Meet the 'progressive' prosecutor who gave Waukesha parade suspect Darrell Brooks 'inappropriately low' bail

Darrell Brooks’ bail was originally $10,000: Former Waukesha DA

Paul Bucher, former Waukesha County District Attorney, provides details about Darrell Brooks’ criminal history.

The horrific events in Waukesha – which left five dead and dozens injured – have prompted questions about how law enforcement might have failed to protect the Wisconsin town.  

In recent days, public attention has shifted to the fact that the suspect who plowed his SUV into a crowd gathered for a Christmas parade on Sunday, Darrell Brooks, was released from jail earlier this month on what Milwaukee County District Attorney John Chisholm called an “inappropriately low” bail amount.

“The state’s bail recommendation in this case was inappropriately low in light of the nature of the recent charges and the pending charges against Mr. Brooks,” Chisholm’s office said in a statement.

A self-described “progressive,” Chisholm has championed left-leaning reforms and previously acknowledged that his proposals could result in a person being let go and committing murder. 

Milwaukee County District Attorney John T. Chisholm.
(Milwaukee County District Attorney’s office)
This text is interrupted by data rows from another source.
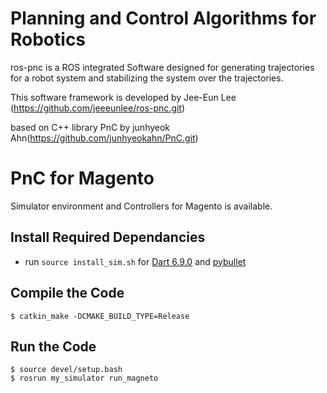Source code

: # Planning and Control Algorithms for Robotics
ros-pnc is a ROS integrated Software designed for generating trajectories for a robot system
and stabilizing the system over the trajectories.

This software framework is developed by Jee-Eun Lee (https://github.com/jeeeunlee/ros-pnc.git)

based on C++ library PnC by junhyeok Ahn(https://github.com/junhyeokahn/PnC.git)

# PnC for Magento
Simulator environment and Controllers for Magento is available. 

## Install Required Dependancies
- run ```source install_sim.sh``` for [Dart 6.9.0](https://dartsim.github.io/install_dart_on_mac.html) and [pybullet](https://pybullet.org/wordpress/)

## Compile the Code
```
$ catkin_make -DCMAKE_BUILD_TYPE=Release
```
## Run the Code
```
$ source devel/setup.bash
$ rosrun my_simulator run_magneto
```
“Is there going to be an individual I divert, or I put into treatment program, who’s going to go out and kill somebody?” he reportedly told the Milwaukee Sentinel-Journal in 2007. “You bet. Guaranteed. It’s guaranteed to happen. It does not invalidate the overall approach.”

The paper reported in 2013 that his “prediction may now have come true” as a man, Jeremiah Schroeder, was charged with first-degree reckless homicide after leaving custody on a deferred prosecution agreement with Chisholm’s office. Bob Lutz, whose granddaughter had allegedly overdosed on heroin provided by Schroeder, said: “If (Schroeder) would have been in jail the way he should have been, this would not have happened.”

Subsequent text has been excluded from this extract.